In essence, the pilot episode of Discovery, “The Vulcan Hello,” has to be the perfect Trek. Can it deliver on such lofty goals?


*Note: This is where the spoilers start. You’ve been warned!*

The episode opens with T’Kuvma (Chris Obi) delivering a speech to his fellow Klingons — the 24 warring houses of the Klingon Empire must unite to confront the threat of the Federation, to “…lock arms against those whose fatal greeting is, ‘We come in peace.’” The scene then shifts to Captain Philippa Georgiou (Michelle Yeoh) saying those same words while speaking to her Number One, Commander Michael Burnham (Sonequa Martin-Green), as they cross a desert planet to help a species in the middle of a decades-long drought. After being picked up by Captain Georgiou’s ship, the USS Shenzhou, Burnham and crew venture to the edge of Federation space to repair a damaged relay station. In a wonderful sequence that roots Discovery in the exploratory tradition of past Treks, Burnham finds an elaborate alien structure nearby, a beacon which T’Kuvma plans to use to rally Klingons from across the empire to his cause.
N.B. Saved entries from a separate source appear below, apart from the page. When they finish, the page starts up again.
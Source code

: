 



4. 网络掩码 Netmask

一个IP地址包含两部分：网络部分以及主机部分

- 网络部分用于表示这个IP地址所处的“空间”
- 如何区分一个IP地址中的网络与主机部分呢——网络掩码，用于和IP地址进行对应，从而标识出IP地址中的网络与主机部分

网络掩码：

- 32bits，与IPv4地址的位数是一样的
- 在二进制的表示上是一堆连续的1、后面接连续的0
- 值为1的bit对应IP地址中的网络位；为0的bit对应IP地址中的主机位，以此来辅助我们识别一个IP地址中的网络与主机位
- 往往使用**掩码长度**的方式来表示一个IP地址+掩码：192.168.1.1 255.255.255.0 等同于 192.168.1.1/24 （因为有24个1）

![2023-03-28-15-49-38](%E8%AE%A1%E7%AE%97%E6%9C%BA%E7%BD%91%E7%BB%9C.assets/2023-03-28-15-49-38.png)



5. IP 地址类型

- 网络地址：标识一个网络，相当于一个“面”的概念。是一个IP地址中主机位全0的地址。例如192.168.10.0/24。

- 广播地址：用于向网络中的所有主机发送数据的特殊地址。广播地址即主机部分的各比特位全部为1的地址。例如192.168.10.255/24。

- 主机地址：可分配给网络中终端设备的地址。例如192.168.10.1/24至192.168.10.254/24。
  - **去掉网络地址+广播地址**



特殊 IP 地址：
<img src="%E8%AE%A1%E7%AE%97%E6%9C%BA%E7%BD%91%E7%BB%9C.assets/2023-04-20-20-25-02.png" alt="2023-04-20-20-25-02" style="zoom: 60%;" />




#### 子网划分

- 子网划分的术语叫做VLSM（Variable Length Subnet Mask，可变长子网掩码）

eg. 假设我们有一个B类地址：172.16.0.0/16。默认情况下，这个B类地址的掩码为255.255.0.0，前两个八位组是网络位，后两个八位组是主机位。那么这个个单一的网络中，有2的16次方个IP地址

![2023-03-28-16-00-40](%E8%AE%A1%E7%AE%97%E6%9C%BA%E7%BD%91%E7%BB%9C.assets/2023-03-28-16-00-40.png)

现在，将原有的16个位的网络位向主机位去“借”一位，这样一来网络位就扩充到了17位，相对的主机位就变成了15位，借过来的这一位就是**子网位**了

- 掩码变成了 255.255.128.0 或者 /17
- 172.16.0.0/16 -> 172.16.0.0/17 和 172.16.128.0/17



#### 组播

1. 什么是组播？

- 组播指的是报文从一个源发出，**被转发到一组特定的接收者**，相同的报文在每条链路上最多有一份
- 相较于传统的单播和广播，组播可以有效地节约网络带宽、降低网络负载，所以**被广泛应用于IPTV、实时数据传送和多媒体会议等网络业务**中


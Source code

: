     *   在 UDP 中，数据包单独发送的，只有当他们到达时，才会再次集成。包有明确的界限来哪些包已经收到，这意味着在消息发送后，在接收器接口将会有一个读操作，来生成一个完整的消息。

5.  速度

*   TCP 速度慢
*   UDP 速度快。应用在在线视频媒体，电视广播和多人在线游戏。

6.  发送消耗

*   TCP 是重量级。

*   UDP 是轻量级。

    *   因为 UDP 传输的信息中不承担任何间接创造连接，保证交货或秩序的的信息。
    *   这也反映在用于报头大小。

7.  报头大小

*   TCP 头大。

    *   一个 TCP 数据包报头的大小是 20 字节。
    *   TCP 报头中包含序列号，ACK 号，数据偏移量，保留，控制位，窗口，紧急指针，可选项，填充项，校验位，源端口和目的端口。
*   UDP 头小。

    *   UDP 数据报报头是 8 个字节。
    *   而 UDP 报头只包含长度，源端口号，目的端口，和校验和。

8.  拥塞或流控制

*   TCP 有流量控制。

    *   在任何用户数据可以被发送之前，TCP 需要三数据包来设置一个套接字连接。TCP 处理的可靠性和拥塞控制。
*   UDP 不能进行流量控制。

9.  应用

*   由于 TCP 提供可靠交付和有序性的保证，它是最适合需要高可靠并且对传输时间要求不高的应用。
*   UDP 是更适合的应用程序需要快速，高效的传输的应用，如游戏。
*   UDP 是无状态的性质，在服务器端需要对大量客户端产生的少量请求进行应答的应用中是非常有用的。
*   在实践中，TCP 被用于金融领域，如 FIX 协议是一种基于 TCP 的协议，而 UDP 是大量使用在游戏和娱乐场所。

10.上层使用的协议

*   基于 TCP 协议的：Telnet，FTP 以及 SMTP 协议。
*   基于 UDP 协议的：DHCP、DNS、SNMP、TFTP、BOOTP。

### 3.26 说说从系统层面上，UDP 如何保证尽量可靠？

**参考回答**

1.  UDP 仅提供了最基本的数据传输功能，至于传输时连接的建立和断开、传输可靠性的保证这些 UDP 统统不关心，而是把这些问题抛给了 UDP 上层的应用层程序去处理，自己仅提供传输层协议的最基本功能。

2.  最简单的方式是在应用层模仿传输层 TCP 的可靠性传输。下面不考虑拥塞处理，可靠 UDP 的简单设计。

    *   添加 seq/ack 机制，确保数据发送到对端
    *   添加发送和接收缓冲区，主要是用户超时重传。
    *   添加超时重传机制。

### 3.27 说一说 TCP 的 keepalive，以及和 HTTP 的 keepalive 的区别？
Commander Burnham encounters a Klingon warrior on the structure, and after a brief struggle the warrior is killed. The warrior was tasked with lighting the beacon; into his place steps Voq, an albino Klingon who is the “son of none.” Burnham is beamed back to the ship with severe radiation poisoning, but rushes out of sickbay to inform Captain Georgiou about the presence of Klingons on the structure. A Klingon ship decloaks between the beacon and the Shenzhou, leading to a standoff between the two sides. As the Starfleet crew weighs it’s options, the Klingon beacon activates.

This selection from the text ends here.